Now I begin the second stage of my sabbatical, working on stuff back at home. It'll take me a little time to figure out exactly how I'm going to schedule this, and I have the feeling it'll be a little tricky getting this together, just in terms of navigating spaces that I want to do different kinds of things. Part of this is that I think I'm going to need to spend more days on campus than I'd like, a realization that I'm not thrilled about, but since that's where my studio is, that's where I'm going to have to work sometimes. In any case, I'm not going to worry about it too much until next Monday, after I return from the SCI conference this weekend in Iowa.

mononoke-hime

August 1 thoughts - sorry posting out of order

Posted on 2009.08.01 at 21:58
I was able to make some changes to the first part of the piece we worked through yesterday, and this is something that I am pretty sure will work well.
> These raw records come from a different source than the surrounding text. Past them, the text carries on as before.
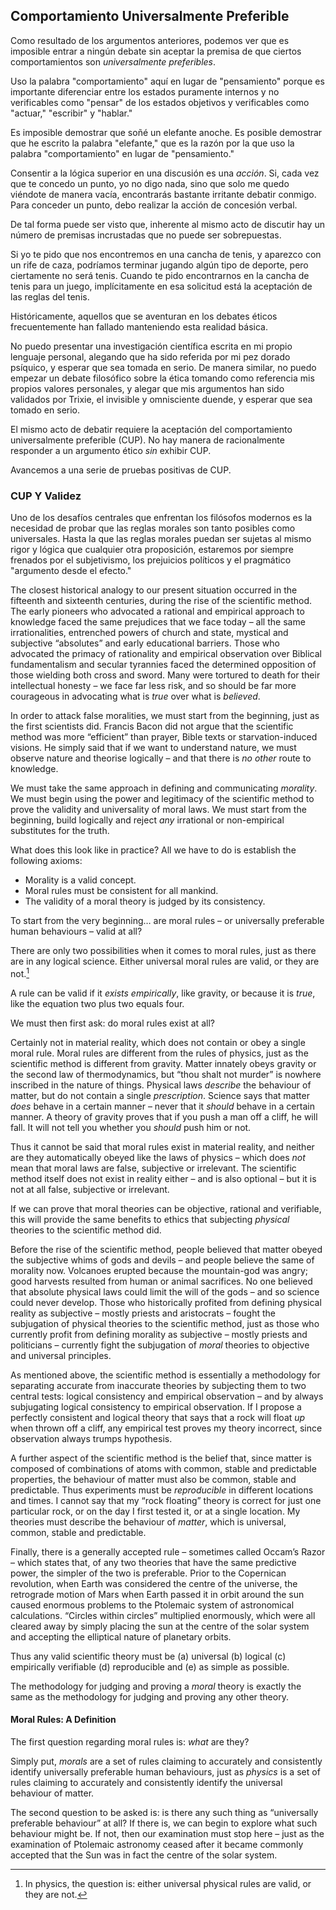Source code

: ## Comportamiento Universalmente Preferible

Como resultado de los argumentos anteriores, podemos ver que es imposible entrar a ningún debate sin aceptar la premisa de que ciertos comportamientos son *universalmente preferibles*.

Uso la palabra "comportamiento" aquí en lugar de "pensamiento" porque es importante diferenciar entre los estados puramente internos y no verificables como "pensar" de los estados objetivos y verificables como "actuar," "escribir" y "hablar."

Es imposible demostrar que soñé un elefante anoche. Es posible demostrar que he escrito la palabra "elefante," que es la razón por la que uso la palabra "comportamiento" en lugar de "pensamiento."

Consentir a la lógica superior en una discusión es una *acción*. Si, cada vez que te concedo un punto, yo no digo nada, sino que solo me quedo viéndote de manera vacía, encontrarás bastante irritante debatir conmigo. Para conceder un punto, debo realizar la acción de concesión verbal.

De tal forma puede ser visto que, inherente al mismo acto de discutir hay un número de premisas incrustadas que no puede ser sobrepuestas.

Si yo te pido que nos encontremos en una cancha de tenis, y aparezco con un rife de caza, podríamos terminar jugando algún tipo de deporte, pero ciertamente no será tenis. Cuando te pido encontrarnos en la cancha de tenis para un juego, implícitamente en esa solicitud está la aceptación de las reglas del tenis.

Históricamente, aquellos que se aventuran en los debates éticos frecuentemente han fallado manteniendo esta realidad básica.

No puedo presentar una investigación científica escrita en mi propio lenguaje personal, alegando que ha sido referida por mi pez dorado psíquico, y esperar que sea tomada en serio. De manera similar, no puedo empezar un debate filosófico sobre la ética tomando como referencia mis propios valores personales, y alegar que mis argumentos han sido validados por Trixie, el invisible y omnisciente duende, y esperar que sea tomado en serio.

El mismo acto de debatir requiere la aceptación del comportamiento universalmente preferible (CUP). No hay manera de racionalmente responder a un argumento ético *sin* exhibir CUP.

Avancemos a una serie de pruebas positivas de CUP.

### CUP Y Validez

Uno de los desafíos centrales que enfrentan los filósofos modernos es la necesidad de probar que las reglas morales son tanto posibles como universales. Hasta la que las reglas morales puedan ser sujetas al mismo rigor y lógica que cualquier otra proposición, estaremos por siempre frenados por el subjetivismo, los prejuicios políticos y el pragmático "argumento desde el efecto."

The closest historical analogy to our present situation occurred in the fifteenth and sixteenth centuries, during the rise of the scientific method. The early pioneers who advocated a rational and empirical approach to knowledge faced the same prejudices that we face today – all the same irrationalities, entrenched powers of church and state, mystical and subjective “absolutes” and early educational barriers. Those who advocated the primacy of rationality and empirical observation over Biblical fundamentalism and secular tyrannies faced the determined opposition of those wielding both cross and sword. Many were tortured to death for their intellectual honesty – we face far less risk, and so should be far more courageous in advocating what is *true* over what is *believed*.

In order to attack false moralities, we must start from the beginning, just as the first scientists did. Francis Bacon did not argue that the scientific method was more “efficient” than prayer, Bible texts or starvation-induced visions. He simply said that if we want to understand nature, we must observe nature and theorise logically – and that there is *no other* route to knowledge.

We must take the same approach in defining and communicating *morality*. We must begin using the power and legitimacy of the scientific method to prove the validity and universality of moral laws. We must start from the beginning, build logically and reject *any* irrational or non-empirical substitutes for the truth.

What does this look like in practice? All we have to do is establish the following axioms:

- Morality is a valid concept.
- Moral rules must be consistent for all mankind.
- The validity of a moral theory is judged by its consistency.

To start from the very beginning… are moral rules – or universally preferable human behaviours – valid at all?

There are only two possibilities when it comes to moral rules, just as there are in any logical science. Either universal moral rules are valid, or they are not.[^6]

A rule can be valid if it *exists empirically*, like gravity, or because it is *true*, like the equation two plus two equals four.

We must then first ask: do moral rules exist at all?

Certainly not in material reality, which does not contain or obey a single moral rule. Moral rules are different from the rules of physics, just as the scientific method is different from gravity. Matter innately obeys gravity or the second law of thermodynamics, but “thou shalt not murder” is nowhere inscribed in the nature of things. Physical laws *describe* the behaviour of matter, but do not contain a single *prescription*. Science says that matter *does* behave in a certain manner – never that it *should* behave in a certain manner. A theory of gravity proves that if you push a man off a cliff, he will fall. It will not tell you whether you *should* push him or not.

Thus it cannot be said that moral rules exist in material reality, and neither are they automatically obeyed like the laws of physics – which does *not* mean that moral laws are false, subjective or irrelevant. The scientific method itself does not exist in reality either – and is also optional – but it is not at all false, subjective or irrelevant.

If we can prove that moral theories can be objective, rational and verifiable, this will provide the same benefits to ethics that subjecting *physical* theories to the scientific method did.

Before the rise of the scientific method, people believed that matter obeyed the subjective whims of gods and devils – and people believe the same of morality now. Volcanoes erupted because the mountain-god was angry; good harvests resulted from human or animal sacrifices. No one believed that absolute physical laws could limit the will of the gods – and so science could never develop. Those who historically profited from defining physical reality as subjective – mostly priests and aristocrats – fought the subjugation of physical theories to the scientific method, just as those who currently profit from defining morality as subjective – mostly priests and politicians – currently fight the subjugation of *moral* theories to objective and universal principles.

As mentioned above, the scientific method is essentially a methodology for separating accurate from inaccurate theories by subjecting them to two central tests: logical consistency and empirical observation – and by always subjugating logical consistency to empirical observation. If I propose a perfectly consistent and logical theory that says that a rock will float *up* when thrown off a cliff, any empirical test proves my theory incorrect, since observation always trumps hypothesis.

A further aspect of the scientific method is the belief that, since matter is composed of combinations of atoms with common, stable and predictable properties, the behaviour of matter must also be common, stable and predictable. Thus experiments must be *reproducible* in different locations and times. I cannot say that my “rock floating” theory is correct for just one particular rock, or on the day I first tested it, or at a single location. My theories must describe the behaviour of *matter*, which is universal, common, stable and predictable.

Finally, there is a generally accepted rule – sometimes called Occam’s Razor – which states that, of any two theories that have the same predictive power, the simpler of the two is preferable. Prior to the Copernican revolution, when Earth was considered the centre of the universe, the retrograde motion of Mars when Earth passed it in orbit around the sun caused enormous problems to the Ptolemaic system of astronomical calculations. “Circles within circles” multiplied enormously, which were all cleared away by simply placing the sun at the centre of the solar system and accepting the elliptical nature of planetary orbits.

Thus any valid scientific theory must be (a) universal (b) logical (c) empirically verifiable (d) reproducible and (e) as simple as possible.

The methodology for judging and proving a *moral* theory is exactly the same as the methodology for judging and proving any other theory.

#### Moral Rules: A Definition

The first question regarding moral rules is: *what* are they?

Simply put, *morals* are a set of rules claiming to accurately and consistently identify universally preferable human behaviours, just as *physics* is a set of rules claiming to accurately and consistently identify the universal behaviour of matter.

The second question to be asked is: is there any such thing as “universally preferable behaviour” at all? If there is, we can begin to explore what such behaviour might be. If not, then our examination must stop here – just as the examination of Ptolemaic astronomy ceased after it became commonly accepted that the Sun was in fact the centre of the solar system.

[^6]: In physics, the question is: either universal physical rules are valid, or they are not.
Essentially, it's one of the things we read through on Tuesday, edited slightly to include a couple of new ideas and things that came from other sketches, plus the whole thing has been doubled to be about 4 minutes long. That's a good length for a teaser,, which is the whole premise anyway - this was never supposed to be a concert version of the piece, so this is probably about perfect. It's also a somewhat incomplete thought.
My current thinking is that this will probably be one section of the larger whole, kind of like a "movement", though of course not in the traditional sense of movements. I'm considering an idea in which I use field recordings as buffers between segments, or even across segments. However (if?) I do end up using the field recordings, I need to find some way to use them in some role other than as accompaniment - one of the thoughts was to find ways to blend those sounds with my saxophone samples somehow, so that they're essentially composite recordings, kind of like the way I combine multiple samples of the same pitch to make a composite sound. In any case, I'll have to spend some time with the recordings to figure it all out. I'll also have to spend some more time listening to music by Luc Ferrari - I love the way he uses field recordings and combines them with live players.

mononoke-hime

july 31 thoughts - sorry posting out of order

Posted on 2009.07.25 at 21:58
Worked with the Ancians this week, first with some of the sketches that I'd put together and then also just recording some samples to use as part of the electronic part that I'll assemble later. Later in the week, I tried to jam a few of my sketches together and found that they didn't mesh as well as I'd hoped. In the process, I was reminded that, yet again, I am not capable of just magically making things work together formally. Same old story. Anyway, today when we read through my edited version that didn't work, I figured out at least what some of the changes should be for the final product. So this afternoon I'm making the revised version of a single movement, and that will be what we present tomorrow as the work in progress for their concert in Ely.

mononoke-hime

july 25 thoughts - sorry posting out of order

Posted on 2009.07.25 at 21:57
spent a couple more hours yesterday on the piano and came up with a few more sketches that I'll finish fleshing out today. Because a lot of the ideas I've come up with thus far are based around gestures with ascending or descending fifths, I tried to avoid them and came up with a somewhat strange melodic shape. It's a bit freer than a lot of the stuff I do harmonically, and I'm not entirely sure it coheres, but I'm going to finish fleshing it out today and see what happens with it. I think it probably needs a bit more color - multiphonics or something to cloud the harmonic texture a bit - but we'll see what I'm able to come up with.
One issue at the moment is that I don't have a good way of getting this music to them to play it, since I'm using hand-written scores instead of notation software. I don't have a scanner. I suppose I'm going to end up driving into town with my sketches to a photocopier, unless I can find one somewhere nearby that I can use. Considering that there's only like 1 store in this whole area out here, I don't know that that's going to happen.
I've decided to sit up in the front room today and get a fire going in the woodstove. I don't love the front room - sometimes it seems a little dark and clammy - but it's great up there when there's a fire in the stove. I have a lot I need to get done today, so I'm hopeful the space will work for me!

mononoke-hime

july 24 thoughts - sorry posting out of order

Posted on 2009.07.24 at 21:56
I've been working on fleshing out my sketches for the past few days, and it's starting to add up. The model I'm working on now is to have multiple variations for each idea. Partially, the thought here is that some of these ideas may ultimately develop into one another, though I'm also thinking just of trying several approaches to the same general concept. In any case, I want to try to get a bunch more of these things, and of course I need to make them clean enough that people can read off of them.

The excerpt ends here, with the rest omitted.